Attempting to make these cuts of beef in a slow cooker will result in tough and chewy meat, which no one likes. Once again, you’ll want to stick to the cheaper cuts of meat, like this easy slow cooker BBQ beef brisket.
Related Reading: The Best Meat Delivery Services to Try in 2020
9. Whole Turkey or Chicken
While you technically can cook turkey in a slow cooker (this slow cooker turkey breast recipe is a winner), experts urge home chefs to steer clear of slow cooking whole birds. Even if you’re able to find a Crock-Pot that’s large enough to fit an entire chicken or turkey, slow cooking meat with the skin attached doesn’t create the most attractive results.
Also, when it comes to making whole poultry in a slow cooker, Jason Goldstein, food blogger and recipe developer at ChopHappy.com, says, “These birds don’t cook evenly. The thick parts stay more juicy and the thinner parts dry out. The skin also gets rubbery because the chicken steams when it’s enclosed, this means no fabulous, crispy, brown chicken skin.”
Goldstein’s suggestion? “Spatchcock the chicken so it will lay flat on a sheet pan to ensure an even cooking. Season the chicken or turkey overnight in the fridge, this will let the seasoning soak into the bird. Smear the outside and inside with garlic rosemary butter and cook in the oven on a sheet pan.”
You can—and should—put the chicken carcass in your slow cooker, though, for easy Crock-Pot chicken stock.
10. Hard Boiled Eggs
I can’t think of anything less appetizing than greenish brown hard boiled eggs, but that’s exactly what they’ll look like if you try and make them in a slow cooker, says Stephanie O’Dea, author of A Year of Slow Cooking. According to O’Dea, making them in the slow cooker will also fill your home with the scent of hard boiled eggs. Not exactly ideal.
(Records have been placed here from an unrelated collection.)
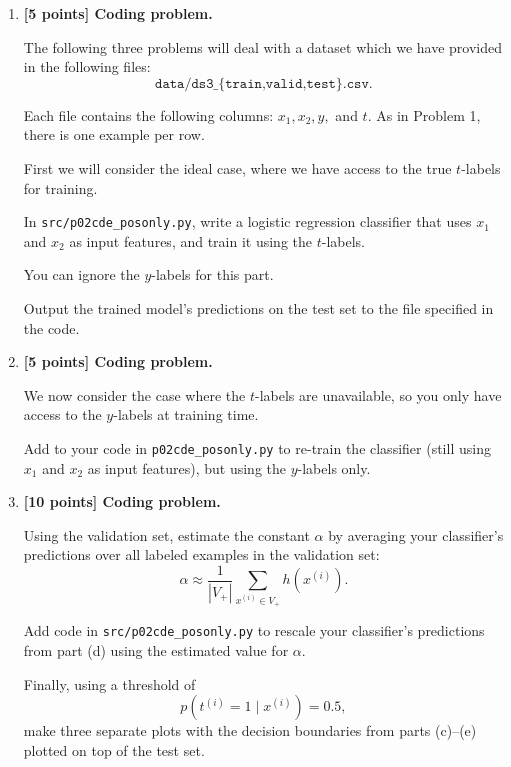 \documentclass[10pt]{article}
\begin{document}
\begin{enumerate}
\begin{enumerate}[label=(\alph*)]
\item \textbf{[5 points] Coding problem.}

The following three problems will deal with a dataset which we have
provided in the following files:
\[
\texttt{data/ds3\_\{train,valid,test\}.csv}.
\]

Each file contains the following columns:
$x_1,x_2,y,$ and $t$.
As in Problem 1, there is one example per row.

First we will consider the ideal case, where we have access to the
true $t$-labels for training.

In \texttt{src/p02cde\_posonly.py}, write a logistic regression
classifier that uses $x_1$ and $x_2$ as input features, and train it
using the $t$-labels.

You can ignore the $y$-labels for this part.

Output the trained model's predictions on the test set to the file
specified in the code.


\item \textbf{[5 points] Coding problem.}

We now consider the case where the $t$-labels are unavailable, so you
only have access to the $y$-labels at training time.

Add to your code in \texttt{p02cde\_posonly.py} to re-train the
classifier (still using $x_1$ and $x_2$ as input features), but using
the $y$-labels only.


\item \textbf{[10 points] Coding problem.}

Using the validation set, estimate the constant $\alpha$ by averaging
your classifier's predictions over all labeled examples in the
validation set:
\[
\alpha
\approx
\frac{1}{|V_+|}
\sum_{x^{(i)}\in V_+}
h(x^{(i)}).
\]

Add code in \texttt{src/p02cde\_posonly.py} to rescale your
classifier's predictions from part (d) using the estimated value for
$\alpha$.

Finally, using a threshold of
\[
p(t^{(i)}=1\mid x^{(i)})=0.5,
\]
make three separate plots with the decision boundaries from parts
(c)--(e) plotted on top of the test set.


\end{enumerate}
\end{enumerate}
\end{document}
Instead, your best bet for perfectly hard boiled eggs is your Instant Pot.
Pasta is another dish that you could make in a slow cooker, but why would you? “Slow cooking pasta turns it into a gummy paste,” says Karen Tedesco of Family Style Food. The easiest way to make perfect al dente pasta is the old fashioned way—with boiling water on the stove.
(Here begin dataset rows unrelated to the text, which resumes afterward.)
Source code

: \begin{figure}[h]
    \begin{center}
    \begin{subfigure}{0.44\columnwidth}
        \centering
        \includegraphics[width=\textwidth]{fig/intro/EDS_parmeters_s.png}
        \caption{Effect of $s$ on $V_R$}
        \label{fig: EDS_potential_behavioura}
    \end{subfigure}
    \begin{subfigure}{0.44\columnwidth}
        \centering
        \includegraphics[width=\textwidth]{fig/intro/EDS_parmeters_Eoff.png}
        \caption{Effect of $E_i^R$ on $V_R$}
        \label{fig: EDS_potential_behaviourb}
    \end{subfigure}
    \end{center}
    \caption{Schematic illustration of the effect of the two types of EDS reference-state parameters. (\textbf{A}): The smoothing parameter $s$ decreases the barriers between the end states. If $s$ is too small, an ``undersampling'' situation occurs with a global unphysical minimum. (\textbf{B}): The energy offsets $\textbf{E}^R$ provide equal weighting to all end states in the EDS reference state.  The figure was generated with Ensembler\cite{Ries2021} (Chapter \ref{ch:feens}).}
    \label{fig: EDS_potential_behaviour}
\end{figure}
Related Reading: 9 Slow Cooker Pasta Recipes to Last All Week
However, if you are making a dish in your slow cooker that involves pasta (think: minestrone soup), Tedesco says, “It’s better to cook and add in the pasta for a slow-cooked dish right before serving, which takes about 10 minutes.”
12. Any Recipe That Requires Very High Heat
Lastly, avoid slow cooking dishes that require a really high temperature. “Anything that needs to be seared, will not work well in the crock pot as the temperature will not get high enough to actually close off the meat and seal in the juices,” explains, Jason Ast, a trained chef and founder of Qurate, a food tech company.
The appeal of a slow cooker is that you can “set it and forget it.” The less manual intervention a dish requires, the better.